The accuracy of crucial nuclear processes such as transcription, replication, and repair, depends on the local composition of chromatin and the regulatory proteins that reside there. Understanding these DNA-protein interactions at the level of specific genomic loci has remained challenging due to technical limitations. Here, we introduce a method termed "DNA O-MAP", which uses programmable peroxidase-conjugated oligonucleotide probes to biotinylate nearby proteins. We show that DNA O-MAP can be coupled with sample multiplexed quantitative proteomics and next-generation sequencing to quantify DNA-protein and DNA-DNA interactions at specific genomic loci.

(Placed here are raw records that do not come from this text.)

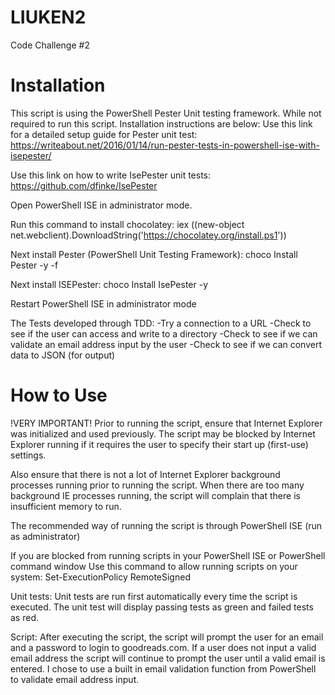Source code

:# LIUKEN2
Code Challenge #2

Installation
===================================================

This script is using the PowerShell Pester Unit testing framework. While not required to run this script. Installation instructions are below:
Use this link for a detailed setup guide for Pester unit test:
    https://writeabout.net/2016/01/14/run-pester-tests-in-powershell-ise-with-isepester/

Use this link on how to write IsePester unit tests:
    https://github.com/dfinke/IsePester

Open PowerShell ISE in administrator mode.

Run this command to install chocolatey:
    iex ((new-object net.webclient).DownloadString('https://chocolatey.org/install.ps1'))

Next install Pester (PowerShell Unit Testing Framework):
    choco Install Pester -y -f

Next install ISEPester:
    choco Install IsePester -y

Restart PowerShell ISE in administrator mode

The Tests developed through TDD:
-Try a connection to a URL
-Check to see if the user can access and write to a directory
-Check to see if we can validate an email address input by the user
-Check to see if we can convert data to JSON (for output)

How to Use
===================================================
!VERY IMPORTANT!
Prior to running the script, ensure that Internet Explorer was initialized and used previously. The script may be blocked by Internet Explorer running if it requires the user to specify
their start up (first-use) settings.

Also ensure that there is not a lot of Internet Explorer background processes running prior to running the script. When there are too many background IE processes running, the script will
complain that there is insufficient memory to run.

The recommended way of running the script is through PowerShell ISE (run as administrator)

If you are blocked from running scripts in your PowerShell ISE or PowerShell command window
Use this command to allow running scripts on your system:
Set-ExecutionPolicy RemoteSigned


Unit tests:
    Unit tests are run first automatically every time the script is executed.
    The unit test will display passing tests as green and failed tests as red.
    
Script:
    After executing the script, the script will prompt the user for an email and a password to login to goodreads.com. If a user does not input a valid email address
    the script will continue to prompt the user until a valid email is entered. I chose to use a built in email validation function from PowerShell to validate email address input.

DNA O-MAP 发现与特定基因组位点相关的分子邻域
转录、复制和修复等关键核过程的准确性取决于染色质的局部组成和其中的调控蛋白。由于技术上的限制,在特定基因组位点水平上理解这些 DNA 蛋白相互作用仍然具有挑战性。在这里,我们介绍了一种被称为 "DNA O-MAP "的方法,它使用可编程过氧化物酶连接的寡核苷酸探针对附近的蛋白质进行生物素化。我们的研究表明,DNA O-MAP可与样本多重定量蛋白质组学和下一代测序相结合,对特定基因组位点的DNA-蛋白质和DNA-DNA相互作用进行定量分析。
本文章由计算机程序翻译,如有差异,请以英文原文为准。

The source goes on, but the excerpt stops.